The last way is pick green immature green (where seeds in pod have not attained mature size/still small) 5 to 8 inches long (smooth sided)..cut into 2 or 4 in boil about 20 min with bacon/onion..Pretty much same a you would green beans...

We do the Yard Long the last way..except they are 18 to 24 in long..shorter is OK but longer they toughen up

They are similar in taste to green beans but not same..We really cut back on green beans due to there short season..and standing on head to pick ...amongst the copperhead snakes

I have a 10f x50"piece of Cattle Panel with 3 T posts for trellis ..They cover it++ and we pick ever 2/3 days (a big handful 20" long) they seem to love hot weather and will produce all summer if I keep watered (they don't take a lot of water but gota have some)

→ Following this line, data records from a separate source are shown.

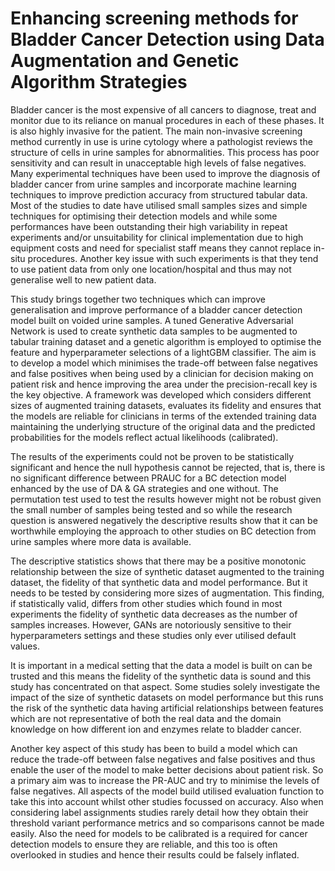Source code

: # Enhancing screening methods for Bladder Cancer Detection using Data Augmentation and Genetic Algorithm Strategies

Bladder cancer is the most expensive of all cancers to diagnose, treat and monitor due to its
reliance on manual procedures in each of these phases. It is also highly invasive for the
patient. The main non-invasive screening method currently in use is urine cytology where a
pathologist reviews the structure of cells in urine samples for abnormalities. This process has
poor sensitivity and can result in unacceptable high levels of false negatives. Many
experimental techniques have been used to improve the diagnosis of bladder cancer from
urine samples and incorporate machine learning techniques to improve prediction accuracy
from structured tabular data. Most of the studies to date have utilised small samples sizes
and simple techniques for optimising their detection models and while some performances
have been outstanding their high variability in repeat experiments and/or unsuitability for
clinical implementation due to high equipment costs and need for specialist staff means they
cannot replace in-situ procedures. Another key issue with such experiments is that they tend
to use patient data from only one location/hospital and thus may not generalise well to new
patient data.

This study brings together two techniques which can improve generalisation and improve
performance of a bladder cancer detection model built on voided urine samples. A tuned
Generative Adversarial Network is used to create synthetic data samples to be augmented to
tabular training dataset and a genetic algorithm is employed to optimise the feature and
hyperparameter selections of a lightGBM classifier. The aim is to develop a model which
minimises the trade-off between false negatives and false positives when being used by a
clinician for decision making on patient risk and hence improving the area under the
precision-recall key is the key objective. A framework was developed which considers
different sizes of augmented training datasets, evaluates its fidelity and ensures that the
models are reliable for clinicians in terms of the extended training data maintaining the
underlying structure of the original data and the predicted probabilities for the models reflect
actual likelihoods (calibrated). 

The results of the experiments could not be proven to be statistically significant and hence
the null hypothesis cannot be rejected, that is, there is no significant difference between PRAUC for a BC detection model enhanced by the use of DA & GA strategies and one without.
The permutation test used to test the results however might not be robust given the small
number of samples being tested and so while the research question is answered negatively
the descriptive results show that it can be worthwhile employing the approach to other
studies on BC detection from urine samples where more data is available.

The descriptive statistics shows that there may be a positive monotonic relationship between
the size of synthetic dataset augmented to the training dataset, the fidelity of that synthetic
data and model performance. But it needs to be tested by considering more sizes of
augmentation. This finding, if statistically valid, differs from other studies which found in
most experiments the fidelity of synthetic data decreases as the number of samples
increases. However, GANs are notoriously sensitive to their hyperparameters settings and
these studies only ever utilised default values.

It is important in a medical setting that the data a model is built on can be trusted and this
means the fidelity of the synthetic data is sound and this study has concentrated on that
aspect. Some studies solely investigate the impact of the size of synthetic datasets on model
performance but this runs the risk of the synthetic data having artificial relationships
between features which are not representative of both the real data and the domain
knowledge on how different ion and enzymes relate to bladder cancer.

Another key aspect of this study has been to build a model which can reduce the trade-off
between false negatives and false positives and thus enable the user of the model to make
better decisions about patient risk. So a primary aim was to increase the PR-AUC and try to
minimise the levels of false negatives. All aspects of the model build utilised evaluation
function to take this into account whilst other studies focussed on accuracy. Also when
considering label assignments studies rarely detail how they obtain their threshold variant
performance metrics and so comparisons cannot be made easily. Also the need for models to
be calibrated is a required for cancer detection models to ensure they are reliable, and this
too is often overlooked in studies and hence their results could be falsely inflated. 
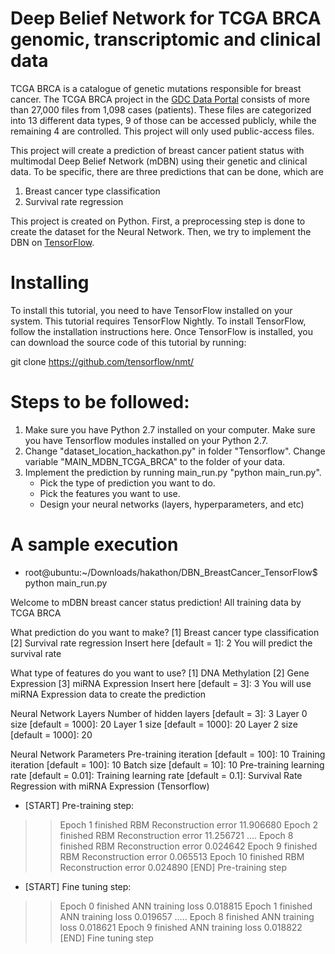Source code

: # Deep Belief Network for TCGA BRCA genomic, transcriptomic and clinical data
TCGA BRCA is a catalogue of genetic mutations responsible for breast cancer. The TCGA BRCA project in the [GDC Data Portal](https://portal.gdc.cancer.gov/repository?filters=~%28op~%27and~content~%28~%28op~%27in~content~%28field~%27cases.project.project_id~value~%28~%27TCGA-BRCA%29%29%29%29%29) consists of more than 27,000 files from 1,098 cases (patients). These files are categorized into 13 different data types, 9 of those can be accessed publicly, while the remaining 4 are controlled. This project will only used public-access files.

This project will create a prediction of breast cancer patient status with multimodal Deep Belief Network (mDBN) using their genetic and clinical data. To be specific, there are three predictions that can be done, which are
1.   Breast cancer type classification
2.   Survival rate regression

This project is created on Python. First, a preprocessing step is done to create the dataset for the Neural Network. Then, we try to implement the DBN on [TensorFlow](https://www.tensorflow.org/).

# Installing
To install this tutorial, you need to have TensorFlow installed on your system. This tutorial requires TensorFlow Nightly. To install TensorFlow, follow the installation instructions here. Once TensorFlow is installed, you can download the source code of this tutorial by running:

git clone https://github.com/tensorflow/nmt/

# Steps to be followed:
1. Make sure you have Python 2.7 installed on your computer. Make sure you have Tensorflow modules installed on your Python 2.7.
2. Change "dataset_location_hackathon.py" in folder "Tensorflow". Change variable "MAIN_MDBN_TCGA_BRCA" to the folder of your data.
3. Implement the prediction by running main_run.py "python main_run.py".
	- Pick the type of prediction you want to do.
	- Pick the features you want to use.
	- Design your neural networks (layers, hyperparameters, and etc) 

# A sample execution	
- root@ubuntu:~/Downloads/hakathon/DBN_BreastCancer_TensorFlow$ python main_run.py

Welcome to mDBN breast cancer status prediction!
All training data by TCGA BRCA

What prediction do you want to make?
[1] Breast cancer type classification
[2] Survival rate regression
Insert here [default = 1]: 2
You will predict the survival rate

What type of features do you want to use?
[1] DNA Methylation
[2] Gene Expression
[3] miRNA Expression
Insert here [default = 3]: 3
You will use miRNA Expression data to create the prediction

Neural Network Layers
Number of hidden layers [default = 3]: 3
Layer 0 size [default = 1000]: 20
Layer 1 size [default = 1000]: 20
Layer 2 size [default = 1000]: 20

Neural Network Parameters
Pre-training iteration [default = 100]: 10
Training iteration [default = 100]: 10
Batch size [default = 10]: 10
Pre-training learning rate [default = 0.01]:
Training learning rate [default = 0.1]:
Survival Rate Regression with miRNA Expression (Tensorflow)

- [START] Pre-training step:
>> Epoch 1 finished     RBM Reconstruction error 11.906680
>> Epoch 2 finished     RBM Reconstruction error 11.256721
....
>> Epoch 8 finished     RBM Reconstruction error 0.024642
>> Epoch 9 finished     RBM Reconstruction error 0.065513
>> Epoch 10 finished     RBM Reconstruction error 0.024890
[END] Pre-training step
- [START] Fine tuning step:
>> Epoch 0 finished     ANN training loss 0.018815
>> Epoch 1 finished     ANN training loss 0.019657
.....
>> Epoch 8 finished     ANN training loss 0.018621
>> Epoch 9 finished     ANN training loss 0.018822
[END] Fine tuning step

Sorry no pictures never took time to figger out how

They remind me of OKRA the more you pick the faster they produce...


----------



## jm423 (Sep 18, 2011)

Any particular seed source? Have heard about them but guess have to order seed--never seen any in feed store.


----------



## jm423 (Sep 18, 2011)

As far as peas, we grow several varieties-blackeye, zipper cream, silverskin crowder, this year some of Peckerwood's Whipporwill peas,old fashioned cream peas, etc. We pick and shell at "leather britches " stage, Mrs Joe freezes in gallon zip-lock bags, just gets out however many she wants to cook. Recipes above all work, I like a bit of jalapeno but she can't handle it. Grew up on them, one of many reasons to move back to Texas from up North!


----------



## cva34 (Dec 22, 2008)

*Yard long bean*

Hope this works


----------



## Dick Hanks (Aug 16, 2007)

cva34 said:


> Hope this works


 That's a great video and I tip my hat to you for figuring out how to post it.

Won't be long now and you will be posting your photos as well.

Well cva, you convinced me that I need to try growing those next year. Hope that I can find the seeds OK.


----------



## peckerwood (Jun 9, 2012)

Territorial Seeds has yard long beans.I buy almost all my seed from them and they have a great catalog.I'll be ordering some yard longs for sure.Wish I had them right now.


----------



## Meadowlark (Jul 19, 2008)

That's a very good video. The main advantage I see for long beans is not having to bend over to pick them, LOL. Think I will give them a try next year. Thanks.



p.s. by the way CVA34, there is a fourth way to use...and I've been doing it for many years... 

Leave some peas on the vine to mature and shred the plants when they begin to fade. In a few days you will have many new plants springing up that you can harvest or shred again...this provides continuous pea production and more importantly to me provides a continuous supply of N2, soil building, and weed protection.

Right now, I'm on my second generation of peas in three rows and first generation in another four rows. Will have most of the garden in peas by the time Oct rolls around and ready to be tilled in for fall plantings of onions and other veggies. Never have to buy seed.


----------



## cva34 (Dec 22, 2008)

To go along with Meadolark as a kid lived on a farm That shred trick worked great if you got Rain ...Now I need my garden back for fall..But I got my long beans on trellis on edge and don't destroy tell Frost does...

Some say you need Inoculant ..I never used one and all is great I have grown all kinda peas for 40y in same general spot..


----------



## peckerwood (Jun 9, 2012)

I ordered some yard long bean seed this morning and suppose to get them this Saturday.I'll have my cattle panels up before then.


----------